WHAT YOU WILL DO:
Your response should consist solely of the lines from the one containing "[psy@port-3108:~]$ gpg --import walter.gpg" through the final line of the entries, repeated exactly.

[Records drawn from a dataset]
*** Block opens ***
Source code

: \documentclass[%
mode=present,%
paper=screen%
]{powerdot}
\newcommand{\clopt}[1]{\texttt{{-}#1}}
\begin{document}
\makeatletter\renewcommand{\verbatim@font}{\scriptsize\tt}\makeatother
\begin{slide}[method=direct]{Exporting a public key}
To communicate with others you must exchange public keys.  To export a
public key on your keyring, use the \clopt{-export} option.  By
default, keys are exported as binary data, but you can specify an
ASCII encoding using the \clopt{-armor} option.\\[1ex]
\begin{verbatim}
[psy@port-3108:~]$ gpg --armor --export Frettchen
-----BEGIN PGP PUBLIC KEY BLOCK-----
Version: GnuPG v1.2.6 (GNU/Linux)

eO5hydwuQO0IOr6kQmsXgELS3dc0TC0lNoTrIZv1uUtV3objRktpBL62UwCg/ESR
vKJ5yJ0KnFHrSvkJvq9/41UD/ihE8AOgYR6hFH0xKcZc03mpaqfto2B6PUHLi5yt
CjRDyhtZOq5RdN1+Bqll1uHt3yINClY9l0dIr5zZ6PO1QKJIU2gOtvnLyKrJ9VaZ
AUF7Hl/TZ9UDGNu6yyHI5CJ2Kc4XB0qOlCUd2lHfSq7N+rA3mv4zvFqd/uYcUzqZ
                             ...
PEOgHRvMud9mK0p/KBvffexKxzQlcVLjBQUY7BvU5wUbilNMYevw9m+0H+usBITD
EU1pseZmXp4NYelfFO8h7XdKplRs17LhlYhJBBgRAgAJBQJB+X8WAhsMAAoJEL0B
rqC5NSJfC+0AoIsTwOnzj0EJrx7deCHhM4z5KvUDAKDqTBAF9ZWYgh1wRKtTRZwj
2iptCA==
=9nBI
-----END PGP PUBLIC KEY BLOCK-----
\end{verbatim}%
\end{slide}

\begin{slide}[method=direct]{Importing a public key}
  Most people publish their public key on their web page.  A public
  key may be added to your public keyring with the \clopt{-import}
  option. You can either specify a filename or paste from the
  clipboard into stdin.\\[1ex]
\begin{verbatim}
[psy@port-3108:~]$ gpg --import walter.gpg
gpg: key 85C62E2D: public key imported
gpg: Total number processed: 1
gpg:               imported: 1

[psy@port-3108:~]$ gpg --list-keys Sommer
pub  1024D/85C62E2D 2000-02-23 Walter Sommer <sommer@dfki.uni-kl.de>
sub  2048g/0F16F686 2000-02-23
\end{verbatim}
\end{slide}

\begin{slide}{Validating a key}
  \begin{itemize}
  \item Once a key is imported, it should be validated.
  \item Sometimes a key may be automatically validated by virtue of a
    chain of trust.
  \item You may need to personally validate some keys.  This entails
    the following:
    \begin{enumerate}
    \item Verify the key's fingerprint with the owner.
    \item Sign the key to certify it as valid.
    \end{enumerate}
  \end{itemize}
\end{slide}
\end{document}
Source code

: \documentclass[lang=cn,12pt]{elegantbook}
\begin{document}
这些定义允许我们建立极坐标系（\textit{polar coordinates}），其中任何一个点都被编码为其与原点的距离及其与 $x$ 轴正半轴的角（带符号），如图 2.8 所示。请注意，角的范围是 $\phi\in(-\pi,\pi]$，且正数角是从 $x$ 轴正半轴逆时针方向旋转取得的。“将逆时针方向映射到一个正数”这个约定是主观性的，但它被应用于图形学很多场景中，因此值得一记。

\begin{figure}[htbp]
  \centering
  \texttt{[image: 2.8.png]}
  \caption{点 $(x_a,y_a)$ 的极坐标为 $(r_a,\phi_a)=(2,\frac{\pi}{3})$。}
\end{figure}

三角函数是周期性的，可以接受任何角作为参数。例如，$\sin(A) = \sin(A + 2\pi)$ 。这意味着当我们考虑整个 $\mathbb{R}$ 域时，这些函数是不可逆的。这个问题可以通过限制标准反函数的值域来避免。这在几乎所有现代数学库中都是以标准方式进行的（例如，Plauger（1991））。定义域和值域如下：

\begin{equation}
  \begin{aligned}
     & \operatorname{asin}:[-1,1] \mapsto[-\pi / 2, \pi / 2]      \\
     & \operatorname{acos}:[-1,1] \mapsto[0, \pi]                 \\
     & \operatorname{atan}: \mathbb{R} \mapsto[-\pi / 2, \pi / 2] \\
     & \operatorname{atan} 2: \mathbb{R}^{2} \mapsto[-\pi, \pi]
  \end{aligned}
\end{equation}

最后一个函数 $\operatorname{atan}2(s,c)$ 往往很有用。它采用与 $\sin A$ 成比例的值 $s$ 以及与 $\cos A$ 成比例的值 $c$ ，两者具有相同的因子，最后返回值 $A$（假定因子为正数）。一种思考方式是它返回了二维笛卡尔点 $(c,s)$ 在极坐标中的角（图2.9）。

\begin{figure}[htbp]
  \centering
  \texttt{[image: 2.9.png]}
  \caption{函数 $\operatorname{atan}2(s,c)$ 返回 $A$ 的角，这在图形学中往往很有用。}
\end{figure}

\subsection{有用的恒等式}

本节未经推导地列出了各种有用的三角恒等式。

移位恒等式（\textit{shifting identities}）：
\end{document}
*** Block closes ***
SOLUTION BELOW:
[psy@port-3108:~]$ gpg --import walter.gpg
gpg: key 85C62E2D: public key imported
gpg: Total number processed: 1
gpg:               imported: 1

[psy@port-3108:~]$ gpg --list-keys Sommer
pub  1024D/85C62E2D 2000-02-23 Walter Sommer <sommer@dfki.uni-kl.de>
sub  2048g/0F16F686 2000-02-23
\end{verbatim}
\end{slide}

\begin{slide}{Validating a key}
  \begin{itemize}
  \item Once a key is imported, it should be validated.
  \item Sometimes a key may be automatically validated by virtue of a
    chain of trust.
  \item You may need to personally validate some keys.  This entails
    the following:
    \begin{enumerate}
    \item Verify the key's fingerprint with the owner.
    \item Sign the key to certify it as valid.
    \end{enumerate}
  \end{itemize}
\end{slide}
\end{document}
Source code

: \documentclass[lang=cn,12pt]{elegantbook}
\begin{document}
这些定义允许我们建立极坐标系（\textit{polar coordinates}），其中任何一个点都被编码为其与原点的距离及其与 $x$ 轴正半轴的角（带符号），如图 2.8 所示。请注意，角的范围是 $\phi\in(-\pi,\pi]$，且正数角是从 $x$ 轴正半轴逆时针方向旋转取得的。“将逆时针方向映射到一个正数”这个约定是主观性的，但它被应用于图形学很多场景中，因此值得一记。

\begin{figure}[htbp]
  \centering
  \texttt{[image: 2.8.png]}
  \caption{点 $(x_a,y_a)$ 的极坐标为 $(r_a,\phi_a)=(2,\frac{\pi}{3})$。}
\end{figure}

三角函数是周期性的，可以接受任何角作为参数。例如，$\sin(A) = \sin(A + 2\pi)$ 。这意味着当我们考虑整个 $\mathbb{R}$ 域时，这些函数是不可逆的。这个问题可以通过限制标准反函数的值域来避免。这在几乎所有现代数学库中都是以标准方式进行的（例如，Plauger（1991））。定义域和值域如下：

\begin{equation}
  \begin{aligned}
     & \operatorname{asin}:[-1,1] \mapsto[-\pi / 2, \pi / 2]      \\
     & \operatorname{acos}:[-1,1] \mapsto[0, \pi]                 \\
     & \operatorname{atan}: \mathbb{R} \mapsto[-\pi / 2, \pi / 2] \\
     & \operatorname{atan} 2: \mathbb{R}^{2} \mapsto[-\pi, \pi]
  \end{aligned}
\end{equation}

最后一个函数 $\operatorname{atan}2(s,c)$ 往往很有用。它采用与 $\sin A$ 成比例的值 $s$ 以及与 $\cos A$ 成比例的值 $c$ ，两者具有相同的因子，最后返回值 $A$（假定因子为正数）。一种思考方式是它返回了二维笛卡尔点 $(c,s)$ 在极坐标中的角（图2.9）。

\begin{figure}[htbp]
  \centering
  \texttt{[image: 2.9.png]}
  \caption{函数 $\operatorname{atan}2(s,c)$ 返回 $A$ 的角，这在图形学中往往很有用。}
\end{figure}

\subsection{有用的恒等式}

本节未经推导地列出了各种有用的三角恒等式。

移位恒等式（\textit{shifting identities}）：
\end{document}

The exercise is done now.